After the groups' second mediation meeting Monday, Wayne County Schools Superintendent Dr. Steve Taylor said he was pleased the information-gathering process has begun and the two groups are actively seeking a resolution to the budget question.
"I'm just pleased that we could agree to let the staff get together as we had earlier proposed," he said. "We look forward to the process and hopefully will make positive progress."
Both boards agreed at their mediation meeting that they needed more information before entering the negotiation process.
Taylor said he is anxious to complete the process so the school district can begin planning for the next school year, which begins in late August.
"I just think that we can work together, all work together for the same goal - educating our children," he said.
During the school board meeting later that afternoon, several members referred to the issue during the board comment period.
Board member Shirley Sims said both the county and the school board should remember the students and develop a budget solution that takes those needs into consideration.

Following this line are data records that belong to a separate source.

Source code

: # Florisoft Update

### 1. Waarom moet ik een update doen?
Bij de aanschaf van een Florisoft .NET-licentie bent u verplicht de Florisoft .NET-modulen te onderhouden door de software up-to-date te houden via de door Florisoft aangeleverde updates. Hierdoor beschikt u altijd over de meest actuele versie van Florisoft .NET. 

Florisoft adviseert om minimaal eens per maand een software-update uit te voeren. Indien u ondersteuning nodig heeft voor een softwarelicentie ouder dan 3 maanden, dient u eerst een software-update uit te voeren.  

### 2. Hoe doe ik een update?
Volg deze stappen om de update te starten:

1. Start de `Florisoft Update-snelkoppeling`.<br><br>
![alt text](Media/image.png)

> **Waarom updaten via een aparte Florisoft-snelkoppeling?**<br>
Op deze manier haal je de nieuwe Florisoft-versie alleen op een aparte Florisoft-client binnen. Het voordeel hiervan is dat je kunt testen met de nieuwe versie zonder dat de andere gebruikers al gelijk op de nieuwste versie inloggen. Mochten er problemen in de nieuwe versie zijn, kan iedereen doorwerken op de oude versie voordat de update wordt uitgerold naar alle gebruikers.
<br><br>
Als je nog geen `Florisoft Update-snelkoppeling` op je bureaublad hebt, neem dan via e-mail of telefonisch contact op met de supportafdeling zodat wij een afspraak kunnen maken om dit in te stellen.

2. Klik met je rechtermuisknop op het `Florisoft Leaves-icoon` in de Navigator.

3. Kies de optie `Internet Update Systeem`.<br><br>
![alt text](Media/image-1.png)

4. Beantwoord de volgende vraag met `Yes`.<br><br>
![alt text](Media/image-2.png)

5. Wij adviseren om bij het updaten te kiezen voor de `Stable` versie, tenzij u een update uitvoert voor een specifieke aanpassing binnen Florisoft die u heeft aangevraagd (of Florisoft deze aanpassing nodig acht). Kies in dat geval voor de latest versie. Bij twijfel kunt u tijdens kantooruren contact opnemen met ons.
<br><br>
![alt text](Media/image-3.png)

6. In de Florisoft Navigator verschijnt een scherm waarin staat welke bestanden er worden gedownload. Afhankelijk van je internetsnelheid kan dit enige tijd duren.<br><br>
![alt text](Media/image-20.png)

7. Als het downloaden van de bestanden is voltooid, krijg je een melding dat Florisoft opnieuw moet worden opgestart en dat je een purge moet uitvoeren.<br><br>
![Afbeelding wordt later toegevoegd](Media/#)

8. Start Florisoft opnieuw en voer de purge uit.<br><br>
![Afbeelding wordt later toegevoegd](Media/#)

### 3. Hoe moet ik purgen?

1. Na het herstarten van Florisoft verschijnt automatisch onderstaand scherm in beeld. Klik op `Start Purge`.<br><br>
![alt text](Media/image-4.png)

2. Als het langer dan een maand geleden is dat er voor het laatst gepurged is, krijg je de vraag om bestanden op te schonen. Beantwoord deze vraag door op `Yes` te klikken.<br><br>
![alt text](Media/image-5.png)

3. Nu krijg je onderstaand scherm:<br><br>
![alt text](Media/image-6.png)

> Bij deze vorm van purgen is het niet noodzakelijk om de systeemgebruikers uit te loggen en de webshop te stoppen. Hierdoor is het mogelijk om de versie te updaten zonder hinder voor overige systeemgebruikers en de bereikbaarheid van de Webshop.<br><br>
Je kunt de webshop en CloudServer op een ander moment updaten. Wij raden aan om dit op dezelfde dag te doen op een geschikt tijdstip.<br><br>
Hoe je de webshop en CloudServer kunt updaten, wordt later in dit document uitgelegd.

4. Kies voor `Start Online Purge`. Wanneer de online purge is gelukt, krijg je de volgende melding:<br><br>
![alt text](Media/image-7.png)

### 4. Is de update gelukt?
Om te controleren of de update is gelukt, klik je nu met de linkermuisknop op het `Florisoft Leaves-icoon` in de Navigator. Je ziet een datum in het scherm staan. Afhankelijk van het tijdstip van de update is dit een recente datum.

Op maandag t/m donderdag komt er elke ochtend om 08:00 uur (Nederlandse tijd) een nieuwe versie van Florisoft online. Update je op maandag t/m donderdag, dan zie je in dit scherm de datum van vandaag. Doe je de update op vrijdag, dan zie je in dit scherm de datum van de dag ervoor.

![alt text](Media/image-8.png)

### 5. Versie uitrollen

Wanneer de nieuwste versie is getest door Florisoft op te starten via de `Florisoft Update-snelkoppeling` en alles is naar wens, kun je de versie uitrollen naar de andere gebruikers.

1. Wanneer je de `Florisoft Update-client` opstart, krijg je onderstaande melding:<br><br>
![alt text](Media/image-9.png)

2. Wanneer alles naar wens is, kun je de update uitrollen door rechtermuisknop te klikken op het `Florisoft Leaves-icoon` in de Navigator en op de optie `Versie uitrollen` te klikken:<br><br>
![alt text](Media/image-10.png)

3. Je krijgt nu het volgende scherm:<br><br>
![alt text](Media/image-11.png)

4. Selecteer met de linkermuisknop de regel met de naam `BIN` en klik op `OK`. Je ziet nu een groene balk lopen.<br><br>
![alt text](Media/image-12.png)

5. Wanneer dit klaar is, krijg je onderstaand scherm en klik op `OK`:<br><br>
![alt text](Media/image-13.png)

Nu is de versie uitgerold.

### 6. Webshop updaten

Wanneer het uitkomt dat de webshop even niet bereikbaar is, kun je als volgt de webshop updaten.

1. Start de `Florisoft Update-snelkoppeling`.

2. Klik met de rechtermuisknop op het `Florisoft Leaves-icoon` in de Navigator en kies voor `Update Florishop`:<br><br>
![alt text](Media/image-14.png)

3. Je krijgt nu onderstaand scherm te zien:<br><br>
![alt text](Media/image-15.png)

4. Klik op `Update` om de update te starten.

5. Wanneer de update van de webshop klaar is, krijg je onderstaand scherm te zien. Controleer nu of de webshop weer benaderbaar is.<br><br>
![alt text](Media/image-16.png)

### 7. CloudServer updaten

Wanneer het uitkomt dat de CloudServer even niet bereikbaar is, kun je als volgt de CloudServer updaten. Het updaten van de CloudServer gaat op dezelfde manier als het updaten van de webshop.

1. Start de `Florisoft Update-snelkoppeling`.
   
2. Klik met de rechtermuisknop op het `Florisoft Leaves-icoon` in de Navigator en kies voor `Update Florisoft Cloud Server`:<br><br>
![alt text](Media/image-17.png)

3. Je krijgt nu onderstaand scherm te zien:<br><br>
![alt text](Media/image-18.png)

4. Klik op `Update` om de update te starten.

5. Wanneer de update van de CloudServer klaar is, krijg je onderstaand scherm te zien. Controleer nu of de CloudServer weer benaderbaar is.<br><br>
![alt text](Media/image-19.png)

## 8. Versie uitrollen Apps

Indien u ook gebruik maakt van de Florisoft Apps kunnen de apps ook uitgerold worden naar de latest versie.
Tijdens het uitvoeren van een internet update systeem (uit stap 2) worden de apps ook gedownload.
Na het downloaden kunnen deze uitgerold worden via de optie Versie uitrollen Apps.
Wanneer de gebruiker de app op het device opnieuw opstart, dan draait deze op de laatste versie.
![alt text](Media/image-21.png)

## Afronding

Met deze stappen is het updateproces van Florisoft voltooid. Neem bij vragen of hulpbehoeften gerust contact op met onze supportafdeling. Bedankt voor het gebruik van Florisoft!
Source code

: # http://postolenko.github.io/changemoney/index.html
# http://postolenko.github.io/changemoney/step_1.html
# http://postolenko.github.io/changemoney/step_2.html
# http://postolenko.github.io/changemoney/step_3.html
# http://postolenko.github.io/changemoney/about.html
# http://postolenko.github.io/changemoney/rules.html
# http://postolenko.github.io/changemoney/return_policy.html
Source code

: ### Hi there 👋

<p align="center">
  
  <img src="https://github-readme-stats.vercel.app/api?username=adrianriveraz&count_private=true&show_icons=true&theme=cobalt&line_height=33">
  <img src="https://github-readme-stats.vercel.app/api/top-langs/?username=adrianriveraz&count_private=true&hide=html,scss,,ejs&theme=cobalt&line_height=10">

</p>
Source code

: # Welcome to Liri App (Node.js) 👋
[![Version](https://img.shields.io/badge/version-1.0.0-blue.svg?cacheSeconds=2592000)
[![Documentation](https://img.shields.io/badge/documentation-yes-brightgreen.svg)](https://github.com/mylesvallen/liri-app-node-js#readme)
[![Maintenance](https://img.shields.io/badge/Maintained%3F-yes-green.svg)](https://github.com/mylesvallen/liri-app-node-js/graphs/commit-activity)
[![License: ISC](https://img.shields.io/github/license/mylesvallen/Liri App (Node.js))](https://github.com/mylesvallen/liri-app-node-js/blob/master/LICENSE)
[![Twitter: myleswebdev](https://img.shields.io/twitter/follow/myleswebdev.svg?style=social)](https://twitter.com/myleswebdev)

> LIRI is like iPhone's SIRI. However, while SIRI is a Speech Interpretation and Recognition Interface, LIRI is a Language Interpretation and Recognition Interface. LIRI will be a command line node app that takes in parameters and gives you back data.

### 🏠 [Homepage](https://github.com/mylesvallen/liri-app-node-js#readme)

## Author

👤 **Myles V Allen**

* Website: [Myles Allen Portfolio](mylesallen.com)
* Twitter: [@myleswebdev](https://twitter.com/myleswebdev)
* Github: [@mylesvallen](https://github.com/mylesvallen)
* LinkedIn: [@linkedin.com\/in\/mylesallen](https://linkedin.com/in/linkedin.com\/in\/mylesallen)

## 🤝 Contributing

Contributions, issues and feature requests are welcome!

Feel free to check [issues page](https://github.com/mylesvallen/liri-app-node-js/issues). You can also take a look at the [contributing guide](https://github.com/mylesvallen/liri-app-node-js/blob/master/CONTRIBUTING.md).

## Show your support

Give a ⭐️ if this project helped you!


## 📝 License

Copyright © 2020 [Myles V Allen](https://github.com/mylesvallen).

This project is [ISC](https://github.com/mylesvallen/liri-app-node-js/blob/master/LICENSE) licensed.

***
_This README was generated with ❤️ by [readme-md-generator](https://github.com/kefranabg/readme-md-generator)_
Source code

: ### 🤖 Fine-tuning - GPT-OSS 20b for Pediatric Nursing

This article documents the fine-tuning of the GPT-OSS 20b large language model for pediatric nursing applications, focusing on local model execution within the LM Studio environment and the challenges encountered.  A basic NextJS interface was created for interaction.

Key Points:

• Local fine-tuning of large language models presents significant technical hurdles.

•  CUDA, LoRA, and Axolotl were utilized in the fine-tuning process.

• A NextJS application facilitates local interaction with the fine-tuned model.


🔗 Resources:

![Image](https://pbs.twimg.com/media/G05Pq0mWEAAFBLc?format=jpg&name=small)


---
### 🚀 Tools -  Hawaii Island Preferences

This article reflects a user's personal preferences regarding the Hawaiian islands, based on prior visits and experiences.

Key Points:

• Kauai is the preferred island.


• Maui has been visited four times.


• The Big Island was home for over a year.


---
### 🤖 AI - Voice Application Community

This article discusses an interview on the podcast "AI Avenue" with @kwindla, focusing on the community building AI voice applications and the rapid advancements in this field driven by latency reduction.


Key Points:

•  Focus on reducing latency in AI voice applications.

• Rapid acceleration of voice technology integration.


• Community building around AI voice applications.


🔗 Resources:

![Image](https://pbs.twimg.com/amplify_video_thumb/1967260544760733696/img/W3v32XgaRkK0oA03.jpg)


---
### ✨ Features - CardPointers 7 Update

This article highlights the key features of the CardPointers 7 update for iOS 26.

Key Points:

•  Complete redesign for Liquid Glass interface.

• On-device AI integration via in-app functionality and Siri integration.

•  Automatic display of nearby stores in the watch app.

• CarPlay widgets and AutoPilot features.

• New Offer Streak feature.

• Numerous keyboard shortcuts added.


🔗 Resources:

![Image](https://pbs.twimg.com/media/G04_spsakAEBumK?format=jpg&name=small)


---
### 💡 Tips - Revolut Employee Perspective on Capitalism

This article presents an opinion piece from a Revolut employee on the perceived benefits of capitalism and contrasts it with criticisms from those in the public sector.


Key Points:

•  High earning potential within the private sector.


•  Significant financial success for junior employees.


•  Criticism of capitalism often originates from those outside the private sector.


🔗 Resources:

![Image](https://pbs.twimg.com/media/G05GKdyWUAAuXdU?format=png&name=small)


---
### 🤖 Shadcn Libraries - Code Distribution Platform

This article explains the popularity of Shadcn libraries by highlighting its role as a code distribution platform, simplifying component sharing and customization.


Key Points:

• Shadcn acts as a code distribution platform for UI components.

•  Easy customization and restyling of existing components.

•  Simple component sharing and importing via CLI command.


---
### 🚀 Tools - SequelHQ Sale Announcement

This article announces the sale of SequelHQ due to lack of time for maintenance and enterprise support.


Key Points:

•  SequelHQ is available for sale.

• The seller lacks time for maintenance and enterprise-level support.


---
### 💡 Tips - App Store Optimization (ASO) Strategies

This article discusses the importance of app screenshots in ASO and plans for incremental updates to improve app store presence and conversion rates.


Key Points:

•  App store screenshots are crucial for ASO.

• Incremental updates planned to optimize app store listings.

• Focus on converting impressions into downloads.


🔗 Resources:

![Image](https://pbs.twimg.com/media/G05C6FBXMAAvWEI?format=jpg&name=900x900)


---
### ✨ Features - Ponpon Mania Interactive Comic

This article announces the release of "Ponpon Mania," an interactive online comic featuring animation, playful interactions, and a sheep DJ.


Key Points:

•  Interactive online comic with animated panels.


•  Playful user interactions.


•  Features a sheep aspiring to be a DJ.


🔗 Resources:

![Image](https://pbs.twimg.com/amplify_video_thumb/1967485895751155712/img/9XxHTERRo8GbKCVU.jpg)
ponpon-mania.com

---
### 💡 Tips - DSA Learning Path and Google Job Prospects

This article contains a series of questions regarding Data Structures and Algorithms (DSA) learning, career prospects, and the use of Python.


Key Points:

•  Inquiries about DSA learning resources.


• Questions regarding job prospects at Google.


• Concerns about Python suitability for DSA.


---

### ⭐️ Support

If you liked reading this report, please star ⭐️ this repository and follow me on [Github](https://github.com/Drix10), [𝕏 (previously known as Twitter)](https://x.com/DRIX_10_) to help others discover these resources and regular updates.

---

"Pray for the boys and girls of Wayne County Public Schools, that hearts will be touched, that we can get what we need to meet the needs of all the students in Wayne County Public Schools," she said. "We'll just have to do the best we can unless we get more consideration. That's my prayer and hope throughout this ordeal, that we do what we have to do and pray to God for the very best."
Board member Rick Pridgen thanked board attorney Jack Edwards for representing the board in the mediation process.
Board Chairman Lehman Smith expressed confidence that the issue will be resolved soon.
"I have a lot of faith in our staff and their staff in working it out," he said. "I know we'll move on from here."
County commissioners reiterated their committment to educating Wayne County students during their meeting Monday, which occurred before the mediation session, saying they wanted to work with the school board.
During the comment period of the meeting, commissioners said they hoped to resolve budget issues with the school board.
Commissioner Jack Best said the county wants a good education system, but the board also needs an accounting of the money.
"I feel like we've been portrayed as child-haters, and that's not true," Best said.
Best said one of the reasons he decided to run for office was because of the constant bickering between the two boards.
As a businessman, he said he believed he could bring another perspective to the discussions.
Best said the issue had not been as easy to resolve as he had thought.
"Last year, we offered the 5 percent increase if they would do certain things, and they agreed," Best said.
The commissioners gave the schools money last year to fund teacher supplements, but asked that the school board make cuts where possible.
Best said the commissioners were extremely specific that those cuts not affect the classrooms.
Best said the county received word later from some teachers that the administration had asked them for suggestions on where to cut in the classrooms.
Commissioner Atlas Price said the county wants to work with the school board, and wants to "do for education."
Commissioner John Bell said the county had always been very generous with the school board.
"To be accused of not funding enough is a disgrace," Bell said. "It's an insult."
Board chairman J.D. Evans said he thought the commissioners had been very responsive to the needs of the school board, and had always been committed to working out solutions.